Il tuo nome è Speranza, alleluia!
VII Settimana di Pasqua –
Il grido dell’apostolo attraversa i secoli e giunge, con la stessa forza e intensità di duemila anni fa, alle nostre orecchie: <Fratelli, io sono fariseo, figlio di farisei; sono chiamato in giudizio a motivo della speranza nella risurrezione dei morti> (At 23, 6). Questa parola di Paolo ha l’effetto di una bomba lanciata in una piazza affollata tanto che <scoppiò una disputa tra farisei e sadducei e l’assemblea si divise> (23, 7). La risurrezione è motivo di divisione e di contrapposizione non solo tra i farisei e i sadducei del tempo di Gesù, ma pure tra quanti, in ogni tempo, hanno bisogno di una speranza e chi, invece, essendo sicuri e ricchi, sono sufficienti a se stessi e non hanno bisogno di nessun dono. Al contrario, il Signore, persino in quella che possiamo definire la sua preghiera testamentaria, manifesta un profondo bisogno di condivisione che si fa pressante invocazione al cospetto del Padre suo perché vi sia una piena partecipazione anche per noi del preziosissimo dono della sua comunione divina: <E la gloria che tu hai dato a me, io l’ho data a loro, perché siano una sola cosa come noi siamo una sola cosa. Io in loro e tu in me, perché siano perfetti nell’unità e il mondo conosca che tu mi hai mandato e che li hai amati come hai amato me> (Gv 17, 22-23).

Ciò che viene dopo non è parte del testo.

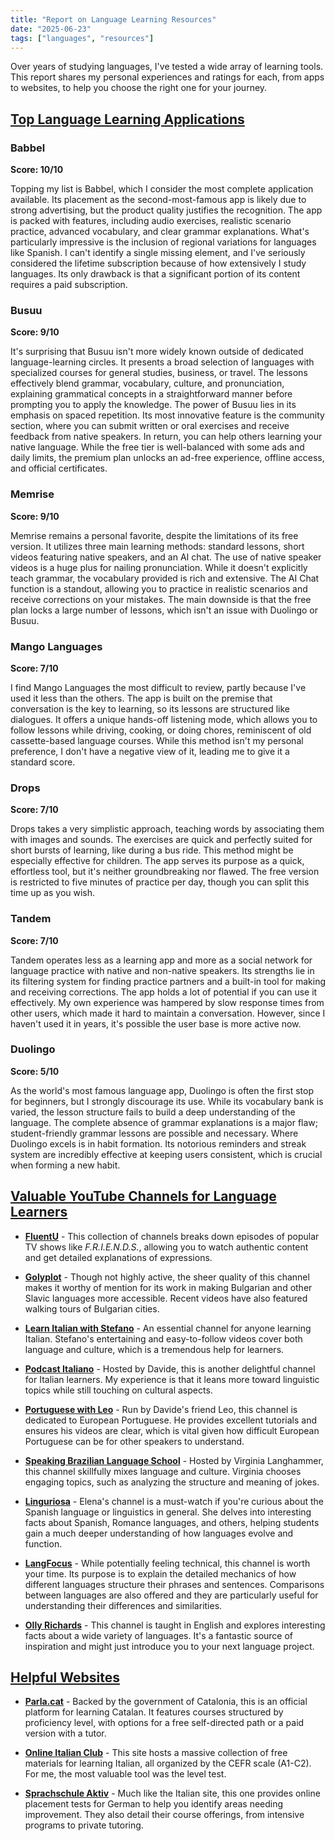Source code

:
 ```yaml
---
title: "Report on Language Learning Resources"
date: "2025-06-23"
tags: ["languages", "resources"]  
---
```

Over years of studying languages, I've tested a wide array of learning tools. This report shares my personal experiences and ratings for each, from apps to websites, to help you choose the right one for your journey.

## <u>Top Language Learning Applications</u>

### Babbel  
**Score: 10/10**  

Topping my list is Babbel, which I consider the most complete application available. Its placement as the second-most-famous app is likely due to strong advertising, but the product quality justifies the recognition. The app is packed with features, including audio exercises, realistic scenario practice, advanced vocabulary, and clear grammar explanations. What's particularly impressive is the inclusion of regional variations for languages like Spanish. I can't identify a single missing element, and I've seriously considered the lifetime subscription because of how extensively I study languages. Its only drawback is that a significant portion of its content requires a paid subscription.

### Busuu  
**Score: 9/10**  

It's surprising that Busuu isn't more widely known outside of dedicated language-learning circles. It presents a broad selection of languages with specialized courses for general studies, business, or travel. The lessons effectively blend grammar, vocabulary, culture, and pronunciation, explaining grammatical concepts in a straightforward manner before prompting you to apply the knowledge. The power of Busuu lies in its emphasis on spaced repetition. Its most innovative feature is the community section, where you can submit written or oral exercises and receive feedback from native speakers. In return, you can help others learning your native language. While the free tier is well-balanced with some ads and daily limits, the premium plan unlocks an ad-free experience, offline access, and official certificates.

### Memrise  
**Score: 9/10**  

Memrise remains a personal favorite, despite the limitations of its free version. It utilizes three main learning methods: standard lessons, short videos featuring native speakers, and an AI chat. The use of native speaker videos is a huge plus for nailing pronunciation. While it doesn't explicitly teach grammar, the vocabulary provided is rich and extensive. The AI Chat function is a standout, allowing you to practice in realistic scenarios and receive corrections on your mistakes. The main downside is that the free plan locks a large number of lessons, which isn't an issue with Duolingo or Busuu.

### Mango Languages  
**Score: 7/10**  

I find Mango Languages the most difficult to review, partly because I've used it less than the others. The app is built on the premise that conversation is the key to learning, so its lessons are structured like dialogues. It offers a unique hands-off listening mode, which allows you to follow lessons while driving, cooking, or doing chores, reminiscent of old cassette-based language courses. While this method isn't my personal preference, I don't have a negative view of it, leading me to give it a standard score.

### Drops  
**Score: 7/10**  

Drops takes a very simplistic approach, teaching words by associating them with images and sounds. The exercises are quick and perfectly suited for short bursts of learning, like during a bus ride. This method might be especially effective for children. The app serves its purpose as a quick, effortless tool, but it's neither groundbreaking nor flawed. The free version is restricted to five minutes of practice per day, though you can split this time up as you wish.

### Tandem  
**Score: 7/10**  

Tandem operates less as a learning app and more as a social network for language practice with native and non-native speakers. Its strengths lie in its filtering system for finding practice partners and a built-in tool for making and receiving corrections. The app holds a lot of potential if you can use it effectively. My own experience was hampered by slow response times from other users, which made it hard to maintain a conversation. However, since I haven't used it in years, it's possible the user base is more active now.

### Duolingo  
**Score: 5/10**  

As the world's most famous language app, Duolingo is often the first stop for beginners, but I strongly discourage its use. While its vocabulary bank is varied, the lesson structure fails to build a deep understanding of the language. The complete absence of grammar explanations is a major flaw; student-friendly grammar lessons are possible and necessary. Where Duolingo excels is in habit formation. Its notorious reminders and streak system are incredibly effective at keeping users consistent, which is crucial when forming a new habit.

## <u>Valuable YouTube Channels for Language Learners</u>

- [**FluentU**](https://www.youtube.com/@Fluentu) - This collection of channels breaks down episodes of popular TV shows like *F.R.I.E.N.D.S.*, allowing you to watch authentic content and get detailed explanations of expressions.

- [**Golyplot**](https://www.youtube.com/@golyplot) - Though not highly active, the sheer quality of this channel makes it worthy of mention for its work in making Bulgarian and other Slavic languages more accessible. Recent videos have also featured walking tours of Bulgarian cities.

- [**Learn Italian with Stefano**](https://www.youtube.com/@teacherstefano) - An essential channel for anyone learning Italian. Stefano's entertaining and easy-to-follow videos cover both language and culture, which is a tremendous help for learners.

- [**Podcast Italiano**](https://www.youtube.com/@PodcastItaliano) - Hosted by Davide, this is another delightful channel for Italian learners. My experience is that it leans more toward linguistic topics while still touching on cultural aspects.

- [**Portuguese with Leo**](https://www.youtube.com/@PortugueseWithLeo) - Run by Davide's friend Leo, this channel is dedicated to European Portuguese. He provides excellent tutorials and ensures his videos are clear, which is vital given how difficult European Portuguese can be for other speakers to understand.

- [**Speaking Brazilian Language School**](https://www.youtube.com/@SpeakingBrazilian) - Hosted by Virginia Langhammer, this channel skillfully mixes language and culture. Virginia chooses engaging topics, such as analyzing the structure and meaning of jokes.

- [**Linguriosa**](https://www.youtube.com/@Linguriosa) - Elena's channel is a must-watch if you're curious about the Spanish language or linguistics in general. She delves into interesting facts about Spanish, Romance languages, and others, helping students gain a much deeper understanding of how languages evolve and function.

- [**LangFocus**](https://www.youtube.com/@Langfocus) - While potentially feeling technical, this channel is worth your time. Its purpose is to explain the detailed mechanics of how different languages structure their phrases and sentences. Comparisons between languages are also offered and they are particularly useful for understanding their differences and similarities.

- [**Olly Richards**](https://www.youtube.com/@storylearning) - This channel is taught in English and explores interesting facts about a wide variety of languages. It's a fantastic source of inspiration and might just introduce you to your next language project.

## <u> Helpful Websites</u>

- [**Parla.cat**](https://parla.cat) - Backed by the government of Catalonia, this is an official platform for learning Catalan. It features courses structured by proficiency level, with options for a free self-directed path or a paid version with a tutor.

- [**Online Italian Club**](https://onlineitalianclub.com/free_italian_exercises/italian_level_test.html) - This site hosts a massive collection of free materials for learning Italian, all organized by the CEFR scale (A1-C2). For me, the most valuable tool was the level test.

- [**Sprachschule Aktiv**](https://www.sprachschule-aktiv-muenchen.de/en/german-test-online/) - Much like the Italian site, this one provides online placement tests for German to help you identify areas needing improvement. They also detail their course offerings, from intensive programs to private tutoring.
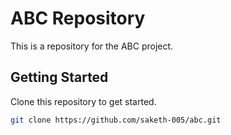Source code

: # ABC Repository

This is a repository for the ABC project.

## Getting Started

Clone this repository to get started.

```bash
git clone https://github.com/saketh-005/abc.git
```
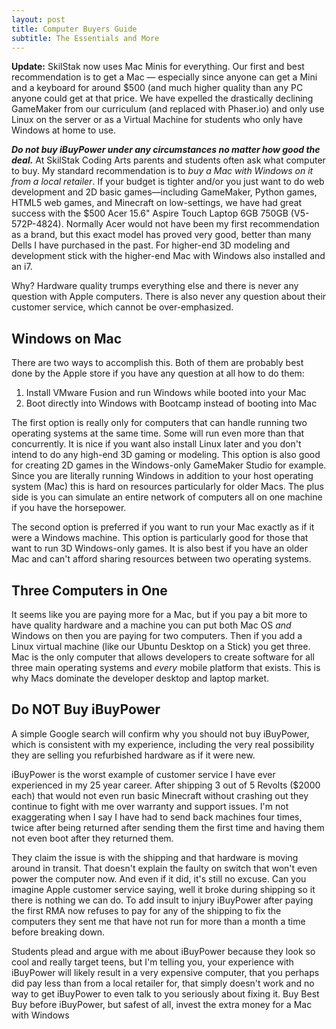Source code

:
 ```yaml
---
layout: post
title: Computer Buyers Guide
subtitle: The Essentials and More
---
```


**Update:** SkilStak now uses Mac Minis for everything. Our first
and best recommendation is to get a Mac &mdash; especially since
anyone can get a Mini and a keyboard for around $500 (and much
higher quality than any PC anyone could get at that price. We have
expelled the drastically declining GameMaker from our curriculum
(and replaced with Phaser.io) and only use Linux on the server or
as a Virtual Machine for students who only have Windows at home to
use.

***Do not buy iBuyPower under any circumstances no matter how good
the deal.*** At SkilStak Coding Arts parents and students often ask
what computer to buy. My standard recommendation is to *buy a Mac
with Windows on it from a local retailer*. If your budget is tighter
and/or you just want to do web development and 2D basic
games&mdash;including GameMaker, Python games, HTML5 web games, and
Minecraft on low-settings, we have had great success with the $500
Acer 15.6" Aspire Touch Laptop 6GB 750GB (V5-572P-4824). Normally
Acer would not have been my first recommendation as a brand, but
this exact model has proved very good, better than many Dells I
have purchased in the past. For higher-end 3D modeling and development
stick with the higher-end Mac with Windows also installed and an
i7.

Why? Hardware quality trumps everything else and there is never any
question with Apple computers. There is also never any question about their
customer service, which cannot be over-emphasized.

## Windows on Mac

There are two ways to accomplish this. Both of them are probably best done
by the Apple store if you have any question at all how to do them:

1. Install VMware Fusion and run Windows while booted into your Mac
1. Boot directly into Windows with Bootcamp instead of booting into Mac

The first option is really only for computers that can handle running
two operating systems at the same time. Some will run even more
than that concurrently. It is nice if you want also install Linux
later and you don't intend to do any high-end 3D gaming or modeling.
This option is also good for creating 2D games in the Windows-only
GameMaker Studio for example.  Since you are literally running
Windows in addition to your host operating system (Mac) this is
hard on resources particularly for older Macs. The plus side is you
can simulate an entire network of computers all on one machine if
you have the horsepower.

The second option is preferred if you want to run your Mac exactly
as if it were a Windows machine. This option is particularly good
for those that want to run 3D Windows-only games. It is also best
if you have an older Mac and can't afford sharing resources between
two operating systems.

## Three Computers in One

It seems like you are paying more for a Mac, but if you pay a bit more
to have quality hardware and a machine you can put both Mac OS *and*
Windows on then you are paying for two computers. Then if you add a Linux
virtual machine (like our Ubuntu Desktop on a Stick) you get three.
Mac is the only computer that allows developers to create software
for all three main operating systems and *every* mobile platform that
exists. This is why Macs dominate the developer desktop and laptop market.

## Do NOT Buy iBuyPower

A simple Google search will confirm why you should not buy iBuyPower,
which is consistent with my experience, including the very real
possibility they are selling you refurbished hardware as if it were
new.

iBuyPower is the worst example of customer service I have ever experienced
in my 25 year career. After shipping 3 out of 5 Revolts ($2000 each)
that would not even run basic Minecraft without crashing out they
continue to fight with me over warranty and support issues. I'm not
exaggerating when I say I have had to send back machines four times,
twice after being returned after sending them the first time and having
them not even boot after they returned them.

They claim the issue is with the shipping and that hardware is moving
around in transit. That doesn't explain the faulty on switch that won't
even power the computer now. And even if it did, it's still no excuse. Can
you imagine Apple customer service saying, well it broke during shipping
so it there is nothing we can do. To add insult to injury iBuyPower after
paying the first RMA now refuses to pay for any of the shipping to fix
the computers they sent me that have not run for more than a month a
time before breaking down.

Students plead and argue with me about iBuyPower because they look
so cool and really target teens, but I'm telling you, your experience
with iBuyPower will likely result in a very expensive computer, that
you perhaps did pay less than from a local retailer for, that simply
doesn't work and no way to get iBuyPower to even talk to you seriously
about fixing it. Buy Best Buy before iBuyPower, but safest of all, invest
the extra money for a Mac with Windows

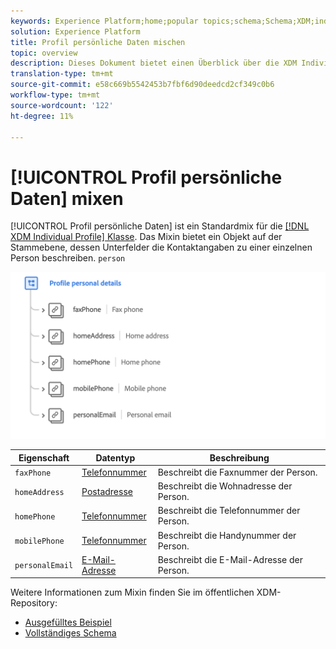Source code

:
 ```yaml
---
keywords: Experience Platform;home;popular topics;schema;Schema;XDM;individual profile;fields;schemas;Schemas;personal details;Schema design;mixin;Mixin;
solution: Experience Platform
title: Profil persönliche Daten mischen
topic: overview
description: Dieses Dokument bietet einen Überblick über die XDM Individual Profil-Klasse.
translation-type: tm+mt
source-git-commit: e58c669b5542453b7fbf6d90deedcd2cf349c0b6
workflow-type: tm+mt
source-wordcount: '122'
ht-degree: 11%

---
```



# [!UICONTROL Profil persönliche Daten] mixen

[!UICONTROL Profil persönliche Daten] ist ein Standardmix für die [[!DNL XDM Individual Profile] Klasse](../../classes/individual-profile.md). Das Mixin bietet ein Objekt auf der Stammebene, dessen Unterfelder die Kontaktangaben zu einer einzelnen Person beschreiben. `person`

<img src="../../images/mixins/profile-personal-details.png" width="700" /><br />

| Eigenschaft | Datentyp | Beschreibung |
| --- | --- | --- |
| `faxPhone` | [Telefonnummer](../../data-types/phone-number.md) | Beschreibt die Faxnummer der Person. |
| `homeAddress` | [Postadresse](../../data-types/postal-address.md) | Beschreibt die Wohnadresse der Person. |
| `homePhone` | [Telefonnummer](../../data-types/phone-number.md) | Beschreibt die Telefonnummer der Person. |
| `mobilePhone` | [Telefonnummer](../../data-types/phone-number.md) | Beschreibt die Handynummer der Person. |
| `personalEmail` | [E-Mail-Adresse](../../data-types/email-address.md) | Beschreibt die E-Mail-Adresse der Person. |

Weitere Informationen zum Mixin finden Sie im öffentlichen XDM-Repository:

* [Ausgefülltes Beispiel](https://github.com/adobe/xdm/blob/master/components/mixins/profile/profile-personal-details.example.1.json)
* [Vollständiges Schema](https://github.com/adobe/xdm/blob/master/components/mixins/profile/profile-personal-details.schema.json)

In questa supplica accorata del Signore possiamo sentire in che cosa consista il fondamento di quella speranza nella risurrezione che se ci è promesso come frutto di eternità, fiorisce e germoglia già in questo tempo nella misura in cui accettiamo l’esodo quotidiano dalla nostra autoreferenzialità per vivere fondati su quell’amore che ci accompagna in modo così radicale da essere <prima della creazione del mondo> (17, 24). Ciò che già mette in moto il linguaggio e la realtà della risurrezione che speriamo, è la decisione che sta alla base ed è la motivazione fondamentale dell’offerta pasquale di Cristo Signore: <E io ho fatto conoscere loro il tuo nome e lo farò conoscere, perché l’amore con il quale mi hai amato sia in essi e io in loro> (17, 26).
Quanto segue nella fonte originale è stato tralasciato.